Segment Start: PROVIDED DATA
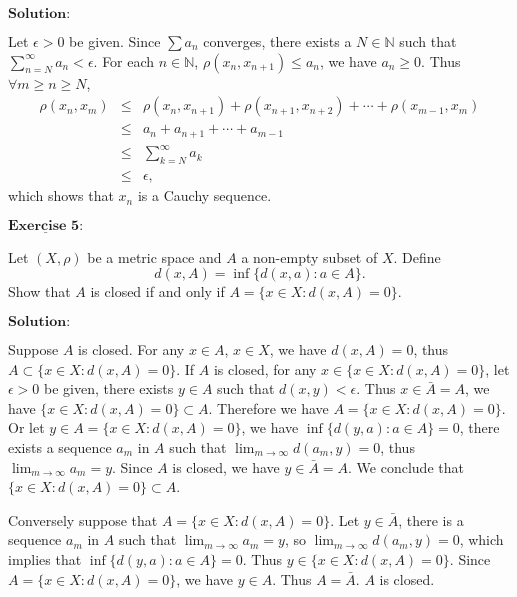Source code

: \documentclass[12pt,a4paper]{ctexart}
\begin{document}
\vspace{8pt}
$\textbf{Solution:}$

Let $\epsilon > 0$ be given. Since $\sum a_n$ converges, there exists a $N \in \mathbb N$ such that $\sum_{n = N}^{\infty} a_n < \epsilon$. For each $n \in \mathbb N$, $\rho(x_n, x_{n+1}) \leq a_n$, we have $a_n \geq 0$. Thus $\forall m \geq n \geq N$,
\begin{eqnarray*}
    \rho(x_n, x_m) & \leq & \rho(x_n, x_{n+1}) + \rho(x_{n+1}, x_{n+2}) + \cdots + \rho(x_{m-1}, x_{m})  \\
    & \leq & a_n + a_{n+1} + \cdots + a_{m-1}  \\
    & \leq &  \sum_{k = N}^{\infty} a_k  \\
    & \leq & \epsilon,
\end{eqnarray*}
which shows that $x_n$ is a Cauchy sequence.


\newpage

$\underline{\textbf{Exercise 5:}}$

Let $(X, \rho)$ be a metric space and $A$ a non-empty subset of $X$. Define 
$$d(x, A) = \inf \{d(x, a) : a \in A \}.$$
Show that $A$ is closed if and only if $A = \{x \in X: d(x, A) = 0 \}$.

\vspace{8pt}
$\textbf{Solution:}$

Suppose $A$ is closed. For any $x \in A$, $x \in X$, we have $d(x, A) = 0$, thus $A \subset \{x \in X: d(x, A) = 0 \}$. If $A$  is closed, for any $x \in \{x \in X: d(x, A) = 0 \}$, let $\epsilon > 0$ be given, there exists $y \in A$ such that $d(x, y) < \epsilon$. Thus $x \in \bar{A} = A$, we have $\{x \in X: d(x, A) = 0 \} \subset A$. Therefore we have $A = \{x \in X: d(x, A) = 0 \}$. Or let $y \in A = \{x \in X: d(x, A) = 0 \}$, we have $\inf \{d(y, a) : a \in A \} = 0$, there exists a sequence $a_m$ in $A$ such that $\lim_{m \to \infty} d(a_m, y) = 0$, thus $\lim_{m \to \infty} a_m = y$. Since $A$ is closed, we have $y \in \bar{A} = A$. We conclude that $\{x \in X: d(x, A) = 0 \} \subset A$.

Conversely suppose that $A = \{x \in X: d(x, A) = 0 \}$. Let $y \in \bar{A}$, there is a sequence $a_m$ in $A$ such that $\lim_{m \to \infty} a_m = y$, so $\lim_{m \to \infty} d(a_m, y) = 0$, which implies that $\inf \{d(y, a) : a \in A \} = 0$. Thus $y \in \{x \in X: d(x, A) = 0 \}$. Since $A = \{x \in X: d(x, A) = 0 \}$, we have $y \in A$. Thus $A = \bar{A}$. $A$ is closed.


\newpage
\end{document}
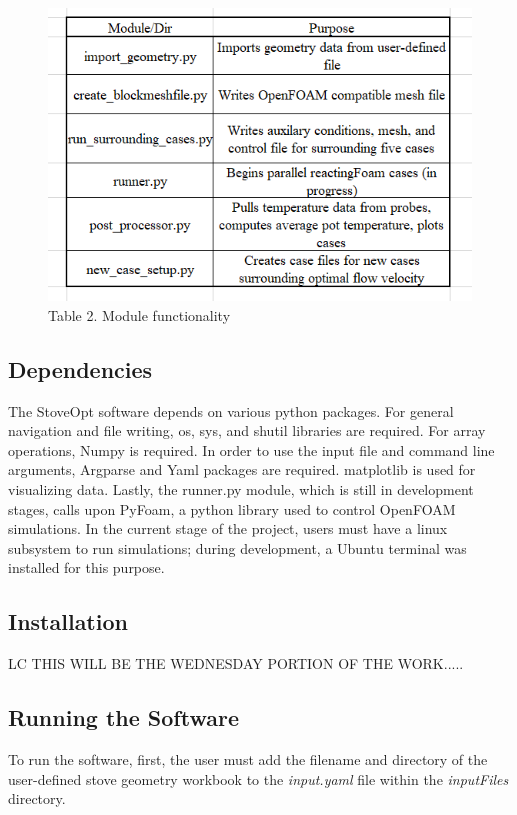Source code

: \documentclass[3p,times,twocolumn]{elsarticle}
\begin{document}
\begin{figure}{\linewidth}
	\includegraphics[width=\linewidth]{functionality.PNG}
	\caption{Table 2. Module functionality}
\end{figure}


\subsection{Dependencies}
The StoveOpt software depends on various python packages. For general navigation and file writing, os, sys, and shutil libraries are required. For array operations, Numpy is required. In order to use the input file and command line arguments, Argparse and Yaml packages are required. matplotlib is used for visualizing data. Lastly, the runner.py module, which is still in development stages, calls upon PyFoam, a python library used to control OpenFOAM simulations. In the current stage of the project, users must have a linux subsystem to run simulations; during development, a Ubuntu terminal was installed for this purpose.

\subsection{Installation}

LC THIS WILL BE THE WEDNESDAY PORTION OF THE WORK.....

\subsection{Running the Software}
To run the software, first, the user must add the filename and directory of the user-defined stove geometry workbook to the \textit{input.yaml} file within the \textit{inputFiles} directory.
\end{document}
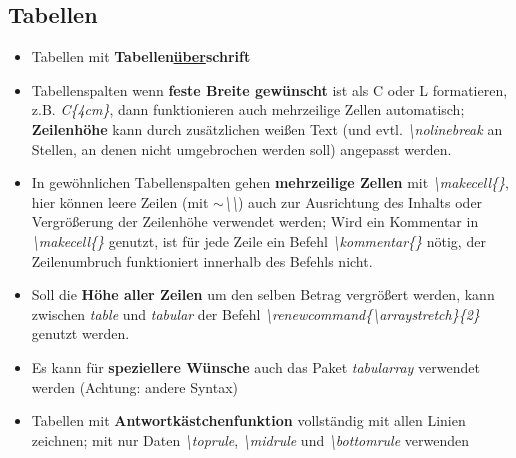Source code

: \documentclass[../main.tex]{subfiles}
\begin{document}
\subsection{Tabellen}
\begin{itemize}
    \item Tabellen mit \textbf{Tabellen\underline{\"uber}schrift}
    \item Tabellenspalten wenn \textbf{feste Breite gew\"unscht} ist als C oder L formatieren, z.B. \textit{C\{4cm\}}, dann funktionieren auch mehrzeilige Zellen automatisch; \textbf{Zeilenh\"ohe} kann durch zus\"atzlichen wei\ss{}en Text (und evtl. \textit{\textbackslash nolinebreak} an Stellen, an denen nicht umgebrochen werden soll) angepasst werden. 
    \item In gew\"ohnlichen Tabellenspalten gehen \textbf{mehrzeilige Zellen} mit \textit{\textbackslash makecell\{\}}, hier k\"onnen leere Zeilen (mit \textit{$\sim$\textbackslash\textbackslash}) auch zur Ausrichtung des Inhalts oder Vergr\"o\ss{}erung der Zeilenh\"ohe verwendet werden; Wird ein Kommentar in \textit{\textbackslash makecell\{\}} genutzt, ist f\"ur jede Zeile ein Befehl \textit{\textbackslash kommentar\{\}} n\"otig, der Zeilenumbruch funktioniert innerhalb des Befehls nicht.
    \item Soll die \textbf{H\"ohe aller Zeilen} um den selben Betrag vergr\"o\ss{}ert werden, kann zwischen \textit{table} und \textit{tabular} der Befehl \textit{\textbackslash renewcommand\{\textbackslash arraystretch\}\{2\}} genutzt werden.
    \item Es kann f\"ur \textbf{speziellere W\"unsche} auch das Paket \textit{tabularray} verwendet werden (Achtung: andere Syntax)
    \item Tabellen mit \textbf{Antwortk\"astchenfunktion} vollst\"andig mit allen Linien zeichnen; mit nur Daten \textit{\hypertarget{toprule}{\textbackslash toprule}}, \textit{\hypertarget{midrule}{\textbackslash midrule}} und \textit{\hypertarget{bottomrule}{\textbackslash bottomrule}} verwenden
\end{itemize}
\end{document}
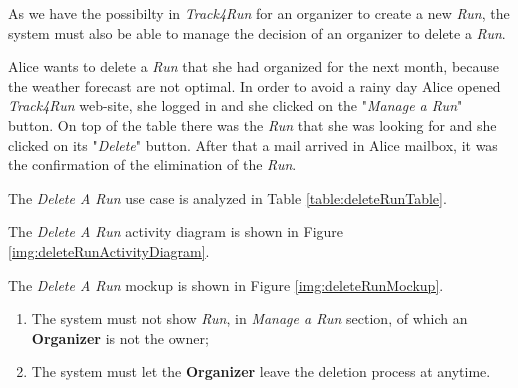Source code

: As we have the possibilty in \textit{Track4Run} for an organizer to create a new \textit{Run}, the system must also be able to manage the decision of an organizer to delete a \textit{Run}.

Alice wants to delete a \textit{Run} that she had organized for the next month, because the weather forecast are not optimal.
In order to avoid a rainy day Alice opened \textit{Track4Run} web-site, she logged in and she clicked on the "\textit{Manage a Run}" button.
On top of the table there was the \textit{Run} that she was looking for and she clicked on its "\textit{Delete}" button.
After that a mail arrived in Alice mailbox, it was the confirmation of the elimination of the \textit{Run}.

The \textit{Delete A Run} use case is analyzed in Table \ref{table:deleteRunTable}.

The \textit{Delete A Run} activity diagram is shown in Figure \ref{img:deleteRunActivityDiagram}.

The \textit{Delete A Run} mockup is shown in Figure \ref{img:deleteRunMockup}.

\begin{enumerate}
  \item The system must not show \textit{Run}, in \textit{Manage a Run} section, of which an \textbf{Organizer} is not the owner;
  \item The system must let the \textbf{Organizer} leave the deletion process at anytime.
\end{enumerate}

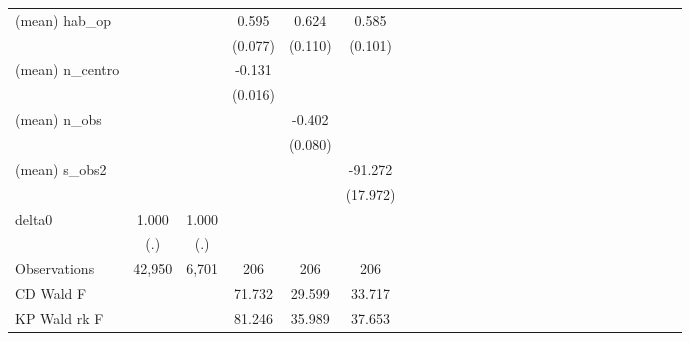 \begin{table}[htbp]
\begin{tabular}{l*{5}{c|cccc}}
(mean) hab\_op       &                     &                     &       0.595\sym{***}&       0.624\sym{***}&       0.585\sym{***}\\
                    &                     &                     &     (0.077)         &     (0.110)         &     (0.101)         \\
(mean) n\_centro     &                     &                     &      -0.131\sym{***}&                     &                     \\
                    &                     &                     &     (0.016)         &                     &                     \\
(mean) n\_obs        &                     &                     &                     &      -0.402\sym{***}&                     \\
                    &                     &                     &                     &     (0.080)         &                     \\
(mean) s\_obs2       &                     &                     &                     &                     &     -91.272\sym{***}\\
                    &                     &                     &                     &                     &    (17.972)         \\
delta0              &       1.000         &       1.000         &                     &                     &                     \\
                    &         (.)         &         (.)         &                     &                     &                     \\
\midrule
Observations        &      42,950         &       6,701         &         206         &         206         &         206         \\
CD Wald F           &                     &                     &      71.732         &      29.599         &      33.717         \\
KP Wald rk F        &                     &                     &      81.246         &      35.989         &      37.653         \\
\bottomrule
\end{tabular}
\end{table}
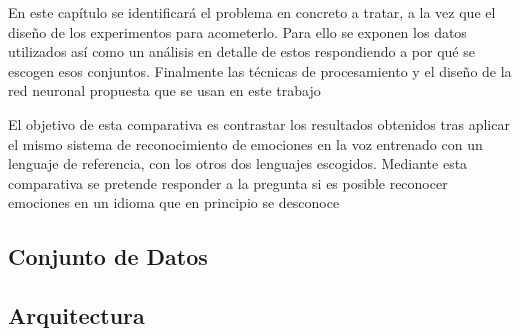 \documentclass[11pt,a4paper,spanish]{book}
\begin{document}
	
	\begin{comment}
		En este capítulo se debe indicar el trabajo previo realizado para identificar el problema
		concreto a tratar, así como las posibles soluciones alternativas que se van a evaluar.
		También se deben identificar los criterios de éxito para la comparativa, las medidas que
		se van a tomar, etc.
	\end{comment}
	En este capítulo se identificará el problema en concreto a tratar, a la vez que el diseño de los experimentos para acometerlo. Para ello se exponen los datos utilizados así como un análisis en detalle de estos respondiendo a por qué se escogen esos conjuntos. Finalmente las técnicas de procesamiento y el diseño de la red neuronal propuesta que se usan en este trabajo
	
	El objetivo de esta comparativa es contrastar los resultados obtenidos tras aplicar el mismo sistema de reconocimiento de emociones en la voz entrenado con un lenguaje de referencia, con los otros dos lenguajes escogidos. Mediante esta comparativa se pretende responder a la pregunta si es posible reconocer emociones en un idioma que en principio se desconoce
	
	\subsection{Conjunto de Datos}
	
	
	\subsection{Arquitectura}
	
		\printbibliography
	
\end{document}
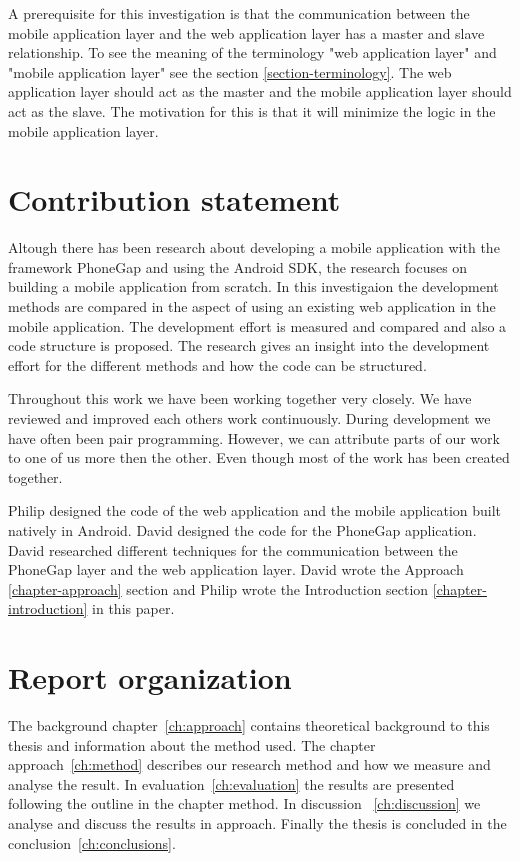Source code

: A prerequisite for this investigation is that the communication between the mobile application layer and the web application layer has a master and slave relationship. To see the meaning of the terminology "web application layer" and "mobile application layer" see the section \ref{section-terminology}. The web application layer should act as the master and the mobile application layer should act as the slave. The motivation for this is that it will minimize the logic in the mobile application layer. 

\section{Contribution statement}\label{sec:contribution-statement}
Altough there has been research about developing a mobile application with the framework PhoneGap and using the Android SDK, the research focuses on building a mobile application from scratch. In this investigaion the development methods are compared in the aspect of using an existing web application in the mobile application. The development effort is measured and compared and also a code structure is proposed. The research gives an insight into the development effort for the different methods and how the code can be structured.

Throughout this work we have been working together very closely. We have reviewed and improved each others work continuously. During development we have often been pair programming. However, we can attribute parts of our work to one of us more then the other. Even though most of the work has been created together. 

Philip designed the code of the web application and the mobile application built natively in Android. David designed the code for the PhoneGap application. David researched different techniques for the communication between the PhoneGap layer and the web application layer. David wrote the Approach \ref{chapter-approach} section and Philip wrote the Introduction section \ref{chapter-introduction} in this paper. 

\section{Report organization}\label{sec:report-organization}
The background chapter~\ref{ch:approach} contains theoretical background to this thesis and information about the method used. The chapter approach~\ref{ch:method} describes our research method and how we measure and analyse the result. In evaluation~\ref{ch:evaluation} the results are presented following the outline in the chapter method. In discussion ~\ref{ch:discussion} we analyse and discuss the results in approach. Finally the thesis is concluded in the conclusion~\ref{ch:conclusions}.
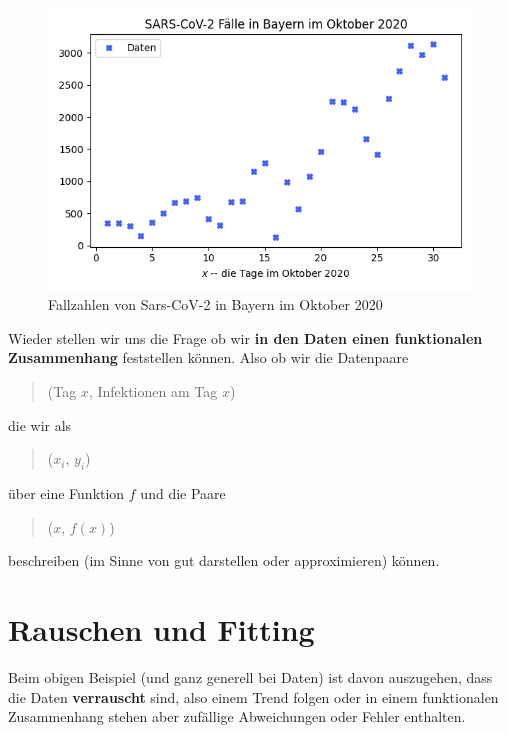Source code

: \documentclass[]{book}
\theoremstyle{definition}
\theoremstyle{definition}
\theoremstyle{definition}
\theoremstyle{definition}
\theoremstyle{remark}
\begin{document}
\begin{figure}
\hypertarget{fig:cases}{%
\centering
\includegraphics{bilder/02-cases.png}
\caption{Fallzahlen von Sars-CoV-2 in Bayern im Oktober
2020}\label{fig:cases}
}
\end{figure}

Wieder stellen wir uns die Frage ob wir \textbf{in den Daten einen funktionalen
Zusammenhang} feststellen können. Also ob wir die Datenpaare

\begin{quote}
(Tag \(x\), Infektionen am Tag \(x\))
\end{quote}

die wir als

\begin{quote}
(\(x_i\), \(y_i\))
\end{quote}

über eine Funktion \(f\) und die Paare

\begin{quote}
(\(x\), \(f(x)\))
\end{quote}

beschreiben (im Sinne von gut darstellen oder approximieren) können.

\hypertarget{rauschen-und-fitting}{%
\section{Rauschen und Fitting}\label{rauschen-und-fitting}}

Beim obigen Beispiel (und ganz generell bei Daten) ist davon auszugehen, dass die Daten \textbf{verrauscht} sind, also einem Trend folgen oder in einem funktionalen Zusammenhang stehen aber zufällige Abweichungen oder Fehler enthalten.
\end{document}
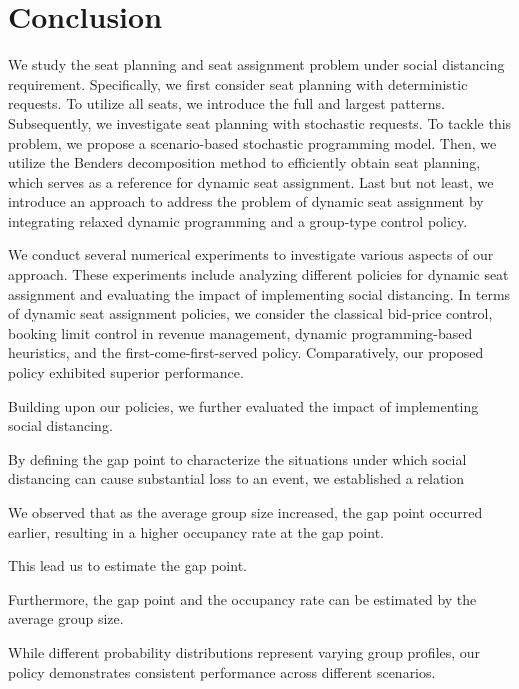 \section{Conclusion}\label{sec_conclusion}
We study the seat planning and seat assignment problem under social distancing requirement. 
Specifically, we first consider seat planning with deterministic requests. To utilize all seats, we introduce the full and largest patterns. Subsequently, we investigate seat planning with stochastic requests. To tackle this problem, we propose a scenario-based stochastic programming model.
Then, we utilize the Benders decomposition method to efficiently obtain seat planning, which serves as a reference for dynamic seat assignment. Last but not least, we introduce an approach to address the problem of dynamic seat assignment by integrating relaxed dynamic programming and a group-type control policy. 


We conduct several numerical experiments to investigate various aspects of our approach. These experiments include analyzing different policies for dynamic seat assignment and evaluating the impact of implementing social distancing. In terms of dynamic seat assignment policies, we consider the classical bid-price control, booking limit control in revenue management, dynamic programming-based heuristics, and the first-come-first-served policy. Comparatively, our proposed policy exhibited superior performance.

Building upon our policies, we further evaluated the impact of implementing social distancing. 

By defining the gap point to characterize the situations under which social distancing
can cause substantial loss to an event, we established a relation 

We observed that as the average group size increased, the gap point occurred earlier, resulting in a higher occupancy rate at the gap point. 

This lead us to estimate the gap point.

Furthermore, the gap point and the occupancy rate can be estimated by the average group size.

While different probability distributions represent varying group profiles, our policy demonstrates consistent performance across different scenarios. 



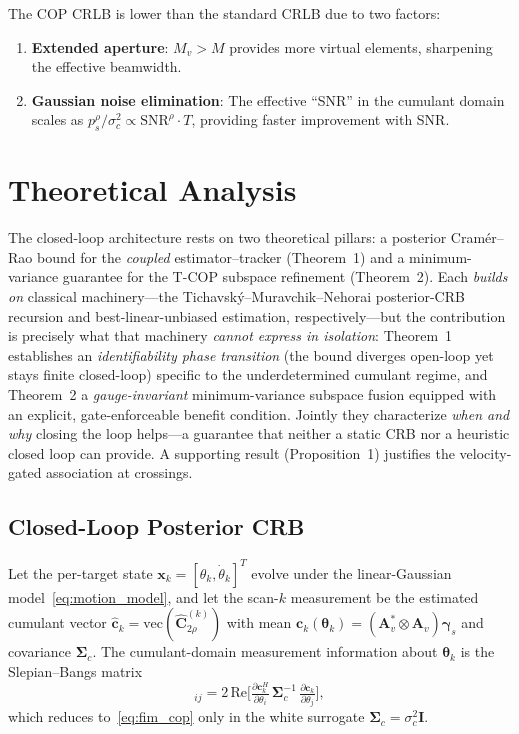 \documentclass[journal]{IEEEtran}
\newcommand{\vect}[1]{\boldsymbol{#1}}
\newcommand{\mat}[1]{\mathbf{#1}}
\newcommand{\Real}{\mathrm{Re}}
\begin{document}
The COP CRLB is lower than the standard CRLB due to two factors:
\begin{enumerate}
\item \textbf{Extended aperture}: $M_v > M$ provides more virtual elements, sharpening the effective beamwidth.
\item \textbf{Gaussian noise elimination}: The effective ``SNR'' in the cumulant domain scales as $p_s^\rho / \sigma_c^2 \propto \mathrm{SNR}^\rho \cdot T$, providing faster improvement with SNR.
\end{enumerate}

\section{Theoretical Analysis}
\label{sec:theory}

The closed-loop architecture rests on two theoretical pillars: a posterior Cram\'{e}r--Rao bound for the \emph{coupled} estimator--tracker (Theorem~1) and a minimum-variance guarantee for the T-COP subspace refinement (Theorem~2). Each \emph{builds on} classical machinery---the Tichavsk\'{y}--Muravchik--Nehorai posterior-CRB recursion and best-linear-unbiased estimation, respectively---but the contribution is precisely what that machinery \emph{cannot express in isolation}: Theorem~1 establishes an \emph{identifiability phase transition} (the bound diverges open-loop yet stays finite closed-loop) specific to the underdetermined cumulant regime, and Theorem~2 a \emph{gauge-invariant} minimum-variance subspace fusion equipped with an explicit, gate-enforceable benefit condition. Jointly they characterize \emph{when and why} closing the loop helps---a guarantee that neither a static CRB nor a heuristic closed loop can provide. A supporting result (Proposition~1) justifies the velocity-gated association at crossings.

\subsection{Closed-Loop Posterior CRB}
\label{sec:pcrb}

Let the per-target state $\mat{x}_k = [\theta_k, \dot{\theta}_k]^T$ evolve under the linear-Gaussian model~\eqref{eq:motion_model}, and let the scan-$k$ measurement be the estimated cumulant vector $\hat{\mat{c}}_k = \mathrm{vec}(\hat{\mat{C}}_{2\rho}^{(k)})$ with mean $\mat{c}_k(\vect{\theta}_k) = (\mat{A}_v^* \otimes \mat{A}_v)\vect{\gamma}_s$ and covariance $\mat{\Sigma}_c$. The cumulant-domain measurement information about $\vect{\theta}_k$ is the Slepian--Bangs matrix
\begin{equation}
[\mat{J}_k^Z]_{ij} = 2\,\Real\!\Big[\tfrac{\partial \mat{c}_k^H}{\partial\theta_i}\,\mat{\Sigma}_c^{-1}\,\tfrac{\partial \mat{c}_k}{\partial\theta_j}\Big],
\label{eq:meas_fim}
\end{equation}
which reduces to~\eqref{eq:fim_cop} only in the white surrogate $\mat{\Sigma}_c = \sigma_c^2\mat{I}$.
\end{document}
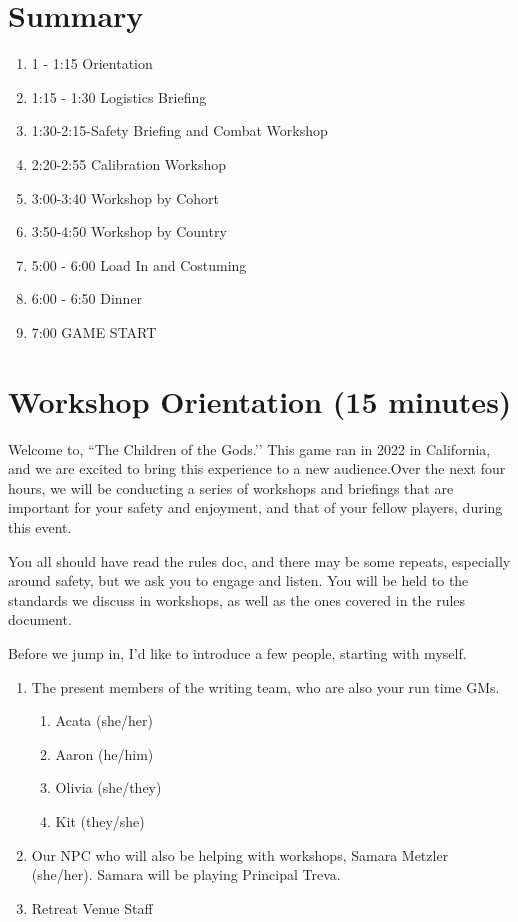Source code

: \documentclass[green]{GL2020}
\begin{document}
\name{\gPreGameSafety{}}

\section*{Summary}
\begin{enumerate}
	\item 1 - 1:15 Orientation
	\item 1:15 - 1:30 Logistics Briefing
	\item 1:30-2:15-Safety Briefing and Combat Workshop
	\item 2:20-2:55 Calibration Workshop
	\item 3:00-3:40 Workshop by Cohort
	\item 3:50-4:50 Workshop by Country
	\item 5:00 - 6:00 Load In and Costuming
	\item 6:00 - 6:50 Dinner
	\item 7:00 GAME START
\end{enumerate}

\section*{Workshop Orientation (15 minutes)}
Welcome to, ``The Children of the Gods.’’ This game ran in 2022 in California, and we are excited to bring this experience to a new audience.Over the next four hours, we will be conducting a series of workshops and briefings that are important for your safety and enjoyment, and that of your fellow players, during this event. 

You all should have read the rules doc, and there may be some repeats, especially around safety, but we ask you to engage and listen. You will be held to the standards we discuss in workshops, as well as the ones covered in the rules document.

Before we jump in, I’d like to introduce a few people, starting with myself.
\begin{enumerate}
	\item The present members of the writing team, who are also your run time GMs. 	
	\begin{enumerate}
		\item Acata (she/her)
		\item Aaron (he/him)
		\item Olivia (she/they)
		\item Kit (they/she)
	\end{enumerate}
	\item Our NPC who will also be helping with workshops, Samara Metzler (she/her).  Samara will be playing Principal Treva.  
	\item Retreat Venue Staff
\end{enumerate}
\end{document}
Segment End: PROVIDED DATA
_ASSIGNED TASK_
Among the lines above, repeat exactly those from the line with "we have the" to the line with "not the owner;", counting both ends.

_RESULT FOR THIS EXERCISE_
: As we have the possibilty in \textit{Track4Run} for an organizer to create a new \textit{Run}, the system must also be able to manage the decision of an organizer to delete a \textit{Run}.

Alice wants to delete a \textit{Run} that she had organized for the next month, because the weather forecast are not optimal.
In order to avoid a rainy day Alice opened \textit{Track4Run} web-site, she logged in and she clicked on the "\textit{Manage a Run}" button.
On top of the table there was the \textit{Run} that she was looking for and she clicked on its "\textit{Delete}" button.
After that a mail arrived in Alice mailbox, it was the confirmation of the elimination of the \textit{Run}.

The \textit{Delete A Run} use case is analyzed in Table \ref{table:deleteRunTable}.

The \textit{Delete A Run} activity diagram is shown in Figure \ref{img:deleteRunActivityDiagram}.

The \textit{Delete A Run} mockup is shown in Figure \ref{img:deleteRunMockup}.

\begin{enumerate}
  \item The system must not show \textit{Run}, in \textit{Manage a Run} section, of which an \textbf{Organizer} is not the owner;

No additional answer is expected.